Keynes s’était intéressé à
comment éliminer cette prime de liquidité, et le remède qu’il avait proposé,
c’est ce qu’il appelait l’« euthanasie » du rentier – même si le
premier traducteur de Keynes en français, Jean de Largentaye, n’a pas pu se
résoudre à une formulation aussi brutale, et s’est contenté d’évoquer de manière
anodine et rassurante : « la disparition progressive du
rentier ».
Le fait que nous
réclamions au moins un « deux » pour chaque un « tu
l’auras », alors qu’un « un » nous suffit pour un
« tiens », est la conséquence, nous affirme Keynes, de la rareté du
capital. Le passage de The General Theory of Employment, Interest and
Money (1936), « La théorie générale de l’emploi, de l’intérêt et de la
monnaie », où il évoque ceci, et c’est il faut le noter, le seul, se
trouve dans le dernier chapitre de cet ouvrage intitulé : « Notes
finales sur la philosophie sociale à laquelle la théorie générale peut
conduire », qui constitue un authentique manifeste politique décrivant la
voie d’une transition sans heurt du capitalisme vers le socialisme. L’«
euthanasie du rentier » se réalise en faisant disparaître la rareté du capital
par une nouvelle forme de partage de la richesse créée qui élimine « une
répartition de la fortune et du revenu [qui] est arbitraire et manque d’équité
». Le taux d’intérêt se réduira, dit Keynes, à la somme du coût de dépréciation
et de la prime de risque. C’est « l’euthanasie du pouvoir oppressif cumulatif
du capitaliste d’exploiter la valeur-rareté du capital », ajoute-t-il.
Sur la période qui sépare
notre époque de 1936 une telle « euthanasie du rentier » n’a pas eu
lieu. Bien au contraire : le processus de concentration de la richesse,
qui s’était interrompu durant la Dépression, à la suite du krach de 1929, a
repris ensuite son cours.
La « machine à
concentrer la richesse »
Dans un discours prononcé à
Washington le 15 mai 2013, Christine Lagarde, directrice du Fonds monétaire
international, signalait que 0,5% de la population mondiale détenait plus
de 35% de la richesse du globe. Aux États-Unis, on comptait au même moment que
les 1% les plus riches de la population détenaient 43% du patrimoine, alors que
les 50% les moins nantis en étaient réduits à se partager 2% seulement de ce
même patrimoine ; la richesse d’une partie non-négligeable de cette moitié
déshéritée de la population étant bien entendu négative : une portion de
ces 50% en est réduite à « devoir » de l’argent à quelqu’un.

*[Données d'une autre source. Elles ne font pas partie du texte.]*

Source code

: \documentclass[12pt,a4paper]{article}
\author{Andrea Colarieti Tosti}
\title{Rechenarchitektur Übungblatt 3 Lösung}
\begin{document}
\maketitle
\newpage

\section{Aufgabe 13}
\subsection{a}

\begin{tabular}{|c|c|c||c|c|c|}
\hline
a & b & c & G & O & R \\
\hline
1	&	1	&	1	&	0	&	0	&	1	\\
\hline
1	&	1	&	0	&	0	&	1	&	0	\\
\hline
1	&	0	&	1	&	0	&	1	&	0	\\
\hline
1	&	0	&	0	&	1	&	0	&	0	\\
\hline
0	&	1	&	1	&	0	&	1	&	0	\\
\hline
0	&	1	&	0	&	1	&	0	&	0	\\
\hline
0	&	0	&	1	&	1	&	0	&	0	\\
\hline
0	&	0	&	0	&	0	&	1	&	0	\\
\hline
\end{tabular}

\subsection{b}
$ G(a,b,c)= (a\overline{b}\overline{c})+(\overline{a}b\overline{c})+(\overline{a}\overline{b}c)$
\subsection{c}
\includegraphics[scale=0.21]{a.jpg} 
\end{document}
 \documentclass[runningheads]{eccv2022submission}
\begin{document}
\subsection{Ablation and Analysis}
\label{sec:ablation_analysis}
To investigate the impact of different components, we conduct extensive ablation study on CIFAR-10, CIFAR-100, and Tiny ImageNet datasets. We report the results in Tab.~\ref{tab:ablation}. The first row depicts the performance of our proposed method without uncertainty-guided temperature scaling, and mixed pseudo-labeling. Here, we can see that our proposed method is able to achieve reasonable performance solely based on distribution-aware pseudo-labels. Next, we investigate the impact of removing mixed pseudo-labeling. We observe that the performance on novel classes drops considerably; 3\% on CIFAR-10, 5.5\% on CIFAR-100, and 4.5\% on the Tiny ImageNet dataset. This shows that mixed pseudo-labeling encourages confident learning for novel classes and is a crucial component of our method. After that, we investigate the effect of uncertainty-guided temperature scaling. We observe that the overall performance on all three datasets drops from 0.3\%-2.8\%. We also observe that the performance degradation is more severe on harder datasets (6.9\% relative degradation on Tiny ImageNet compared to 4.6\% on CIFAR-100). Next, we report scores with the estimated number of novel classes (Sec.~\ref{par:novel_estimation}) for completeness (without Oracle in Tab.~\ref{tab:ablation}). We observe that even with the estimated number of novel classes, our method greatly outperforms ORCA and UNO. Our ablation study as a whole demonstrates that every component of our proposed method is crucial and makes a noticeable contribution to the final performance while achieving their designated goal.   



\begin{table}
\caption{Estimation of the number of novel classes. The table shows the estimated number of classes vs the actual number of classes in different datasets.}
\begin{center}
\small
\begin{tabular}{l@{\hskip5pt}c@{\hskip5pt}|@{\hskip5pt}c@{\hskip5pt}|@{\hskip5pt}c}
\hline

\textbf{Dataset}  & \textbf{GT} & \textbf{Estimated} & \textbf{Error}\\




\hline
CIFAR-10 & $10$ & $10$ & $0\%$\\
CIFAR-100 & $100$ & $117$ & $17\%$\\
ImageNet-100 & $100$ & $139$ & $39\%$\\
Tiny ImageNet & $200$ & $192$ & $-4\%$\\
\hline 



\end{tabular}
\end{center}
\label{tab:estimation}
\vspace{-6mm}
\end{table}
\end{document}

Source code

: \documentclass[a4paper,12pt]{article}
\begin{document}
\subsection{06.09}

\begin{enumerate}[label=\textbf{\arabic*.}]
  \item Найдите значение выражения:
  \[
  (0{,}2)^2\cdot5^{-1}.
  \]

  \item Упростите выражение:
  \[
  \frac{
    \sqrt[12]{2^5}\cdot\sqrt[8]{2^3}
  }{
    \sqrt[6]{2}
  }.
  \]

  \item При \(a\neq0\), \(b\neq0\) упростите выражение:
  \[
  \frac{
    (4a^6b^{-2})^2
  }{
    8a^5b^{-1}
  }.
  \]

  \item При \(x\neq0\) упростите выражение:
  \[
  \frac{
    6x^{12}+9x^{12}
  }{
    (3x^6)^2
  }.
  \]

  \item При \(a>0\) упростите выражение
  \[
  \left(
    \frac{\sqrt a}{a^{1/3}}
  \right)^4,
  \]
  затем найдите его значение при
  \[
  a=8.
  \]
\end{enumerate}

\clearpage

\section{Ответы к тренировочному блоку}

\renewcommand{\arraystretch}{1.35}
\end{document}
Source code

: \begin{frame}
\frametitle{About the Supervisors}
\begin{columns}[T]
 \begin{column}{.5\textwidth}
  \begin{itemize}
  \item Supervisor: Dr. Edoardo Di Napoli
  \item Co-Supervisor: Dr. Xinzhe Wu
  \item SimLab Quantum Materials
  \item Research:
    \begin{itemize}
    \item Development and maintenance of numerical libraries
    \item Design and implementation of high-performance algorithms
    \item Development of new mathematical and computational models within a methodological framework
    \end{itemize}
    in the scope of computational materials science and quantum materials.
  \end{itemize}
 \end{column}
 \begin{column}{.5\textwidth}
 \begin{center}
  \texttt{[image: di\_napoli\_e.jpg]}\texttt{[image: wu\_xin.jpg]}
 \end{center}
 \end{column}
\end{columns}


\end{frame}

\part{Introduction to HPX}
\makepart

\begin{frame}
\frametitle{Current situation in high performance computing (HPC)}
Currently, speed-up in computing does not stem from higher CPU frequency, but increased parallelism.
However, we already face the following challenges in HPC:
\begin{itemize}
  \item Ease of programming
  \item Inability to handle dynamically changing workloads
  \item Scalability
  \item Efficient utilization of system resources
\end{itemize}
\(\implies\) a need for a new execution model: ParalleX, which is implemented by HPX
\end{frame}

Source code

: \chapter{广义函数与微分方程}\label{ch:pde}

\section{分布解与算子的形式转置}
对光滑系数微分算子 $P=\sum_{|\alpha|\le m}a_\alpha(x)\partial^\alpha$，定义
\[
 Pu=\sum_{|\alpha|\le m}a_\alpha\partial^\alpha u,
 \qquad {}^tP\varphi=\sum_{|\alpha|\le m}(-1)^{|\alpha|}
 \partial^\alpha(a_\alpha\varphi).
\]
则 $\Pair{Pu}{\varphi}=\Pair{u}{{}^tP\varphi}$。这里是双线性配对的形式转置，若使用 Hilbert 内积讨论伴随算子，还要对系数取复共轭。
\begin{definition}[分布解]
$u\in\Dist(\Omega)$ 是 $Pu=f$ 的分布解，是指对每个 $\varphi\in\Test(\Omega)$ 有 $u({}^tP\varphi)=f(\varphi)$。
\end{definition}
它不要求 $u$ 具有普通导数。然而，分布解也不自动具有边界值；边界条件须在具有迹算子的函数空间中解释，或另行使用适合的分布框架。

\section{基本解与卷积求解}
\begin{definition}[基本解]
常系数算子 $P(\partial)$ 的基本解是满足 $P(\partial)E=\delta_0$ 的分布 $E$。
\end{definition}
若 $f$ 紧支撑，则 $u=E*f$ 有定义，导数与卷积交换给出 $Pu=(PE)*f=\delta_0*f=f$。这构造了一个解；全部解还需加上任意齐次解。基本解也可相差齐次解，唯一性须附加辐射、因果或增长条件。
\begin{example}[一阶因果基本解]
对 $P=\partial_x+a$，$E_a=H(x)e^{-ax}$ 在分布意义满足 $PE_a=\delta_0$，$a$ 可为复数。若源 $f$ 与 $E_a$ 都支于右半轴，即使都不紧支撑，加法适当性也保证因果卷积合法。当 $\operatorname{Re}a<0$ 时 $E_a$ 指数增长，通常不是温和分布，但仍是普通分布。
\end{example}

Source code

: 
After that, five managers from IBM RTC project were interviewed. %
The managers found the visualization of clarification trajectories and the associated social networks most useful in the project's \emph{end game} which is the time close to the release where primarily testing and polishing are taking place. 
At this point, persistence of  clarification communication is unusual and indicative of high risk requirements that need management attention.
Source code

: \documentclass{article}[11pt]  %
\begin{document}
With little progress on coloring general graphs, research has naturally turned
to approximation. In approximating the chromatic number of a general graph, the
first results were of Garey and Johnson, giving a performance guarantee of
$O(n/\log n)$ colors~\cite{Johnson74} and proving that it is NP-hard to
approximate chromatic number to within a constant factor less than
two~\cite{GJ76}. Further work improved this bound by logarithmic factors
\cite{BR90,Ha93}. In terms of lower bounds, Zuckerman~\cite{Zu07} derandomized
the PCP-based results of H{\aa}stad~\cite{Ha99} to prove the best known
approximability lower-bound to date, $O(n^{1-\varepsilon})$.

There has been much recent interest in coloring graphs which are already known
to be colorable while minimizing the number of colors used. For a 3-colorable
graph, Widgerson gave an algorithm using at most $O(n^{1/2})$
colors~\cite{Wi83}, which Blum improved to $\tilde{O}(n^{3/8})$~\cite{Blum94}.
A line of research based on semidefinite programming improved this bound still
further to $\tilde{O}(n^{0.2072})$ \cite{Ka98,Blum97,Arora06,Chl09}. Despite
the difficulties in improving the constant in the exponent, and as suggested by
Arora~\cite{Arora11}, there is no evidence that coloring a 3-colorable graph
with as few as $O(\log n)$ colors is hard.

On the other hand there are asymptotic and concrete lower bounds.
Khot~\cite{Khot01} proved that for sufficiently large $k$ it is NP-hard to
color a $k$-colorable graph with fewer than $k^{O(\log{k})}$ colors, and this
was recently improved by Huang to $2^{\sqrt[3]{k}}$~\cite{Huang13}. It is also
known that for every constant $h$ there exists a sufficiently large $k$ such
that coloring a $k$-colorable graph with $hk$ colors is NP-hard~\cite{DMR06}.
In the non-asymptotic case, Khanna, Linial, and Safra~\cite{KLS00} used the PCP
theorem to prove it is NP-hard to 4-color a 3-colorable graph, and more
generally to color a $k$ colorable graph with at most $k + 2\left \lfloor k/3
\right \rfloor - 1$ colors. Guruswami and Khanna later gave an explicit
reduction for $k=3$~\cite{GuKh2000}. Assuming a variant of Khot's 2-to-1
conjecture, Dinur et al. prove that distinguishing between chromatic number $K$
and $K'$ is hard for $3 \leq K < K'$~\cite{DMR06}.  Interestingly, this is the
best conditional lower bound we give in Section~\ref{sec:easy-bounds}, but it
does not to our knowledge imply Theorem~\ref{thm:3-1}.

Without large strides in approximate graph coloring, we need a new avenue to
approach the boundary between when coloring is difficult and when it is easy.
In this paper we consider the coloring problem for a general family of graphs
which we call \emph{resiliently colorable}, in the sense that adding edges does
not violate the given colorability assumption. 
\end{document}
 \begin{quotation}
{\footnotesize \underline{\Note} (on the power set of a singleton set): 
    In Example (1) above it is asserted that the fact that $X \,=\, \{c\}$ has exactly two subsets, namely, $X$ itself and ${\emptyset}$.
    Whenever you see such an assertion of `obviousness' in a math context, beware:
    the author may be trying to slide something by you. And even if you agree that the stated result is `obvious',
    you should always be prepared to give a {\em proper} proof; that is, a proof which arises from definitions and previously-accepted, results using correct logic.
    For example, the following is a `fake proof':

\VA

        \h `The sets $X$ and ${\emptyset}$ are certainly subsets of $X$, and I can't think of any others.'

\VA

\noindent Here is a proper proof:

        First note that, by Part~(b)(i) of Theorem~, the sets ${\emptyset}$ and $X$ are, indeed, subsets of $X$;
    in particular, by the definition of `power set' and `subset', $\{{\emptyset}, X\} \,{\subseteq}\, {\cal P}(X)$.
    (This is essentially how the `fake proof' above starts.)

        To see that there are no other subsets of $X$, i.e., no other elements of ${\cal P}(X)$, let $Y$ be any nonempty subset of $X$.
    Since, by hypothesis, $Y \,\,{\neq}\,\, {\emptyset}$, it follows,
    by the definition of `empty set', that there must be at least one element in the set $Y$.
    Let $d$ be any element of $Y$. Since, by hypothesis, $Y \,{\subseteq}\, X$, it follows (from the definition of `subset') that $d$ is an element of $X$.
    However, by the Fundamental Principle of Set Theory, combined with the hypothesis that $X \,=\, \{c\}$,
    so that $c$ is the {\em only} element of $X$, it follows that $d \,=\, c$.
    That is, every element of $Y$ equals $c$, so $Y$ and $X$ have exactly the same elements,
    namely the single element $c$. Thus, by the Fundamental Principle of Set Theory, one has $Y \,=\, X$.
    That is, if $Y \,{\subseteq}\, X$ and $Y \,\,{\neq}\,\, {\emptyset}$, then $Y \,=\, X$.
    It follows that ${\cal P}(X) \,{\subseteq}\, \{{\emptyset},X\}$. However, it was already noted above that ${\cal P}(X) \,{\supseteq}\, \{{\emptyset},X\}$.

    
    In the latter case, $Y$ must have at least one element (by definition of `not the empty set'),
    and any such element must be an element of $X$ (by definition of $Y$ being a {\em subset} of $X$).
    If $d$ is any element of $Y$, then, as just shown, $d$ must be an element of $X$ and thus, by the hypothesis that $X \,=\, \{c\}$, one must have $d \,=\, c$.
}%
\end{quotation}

Une part du taux d’intérêt
réclamé par un prêteur à un emprunteur est donc cette « prime de
liquidité », conséquence de ce qu’on pourrait appeler l’effet statistique
diffus de la répartition inégale du patrimoine au sein de la population. Il
existe un second effet, lié à l’identité spécifique de l’emprunteur, mais dû
lui aussi à l’hétérogénéité de la répartition du patrimoine au sein de la
population : la « prime de crédit », réclamée par le prêteur et
intégrée au taux d’intérêt exigé par lui pour refléter le risque existant que
les intérêts promis ne soient jamais versés, voire, et plus sérieusement
encore, que l’emprunteur fasse défaut, c’est-à-dire échoue à rembourser la somme
empruntée, en tout ou en partie.
Lorsqu’est conclu un
contrat à terme, portant sur une opération où la transaction intervient à un
moment t (et où le versement de la somme agréée ou une portion
conventionnelle de celle-ci intervient) mais où la livraison du bien ou service
aura lieu avec un certain retard : au moment t + n, le rapport de
force entre les parties en présence trouve son expression dans l’addition au
sein du taux d’intérêt exigé, d’une part de la prime de liquidité (reflet du
rapport de force existant à un niveau collectif entre prêteurs et emprunteurs
sur le marché des capitaux) et d’autre part de la prime de crédit (reflet
du rapport de force spécifique entre le prêteur individuel et l’emprunteur
individuel en présence).
Lors d’une opération au
comptant, l’élément « durée », le prix à payer pour le délai qui
interviendra avant la livraison lors d’une opération à terme, est absent, et
c’est le profit exigé de l’acheteur par le vendeur qui exprime le rapport de
force instantané existant entre eux au moment de la transaction.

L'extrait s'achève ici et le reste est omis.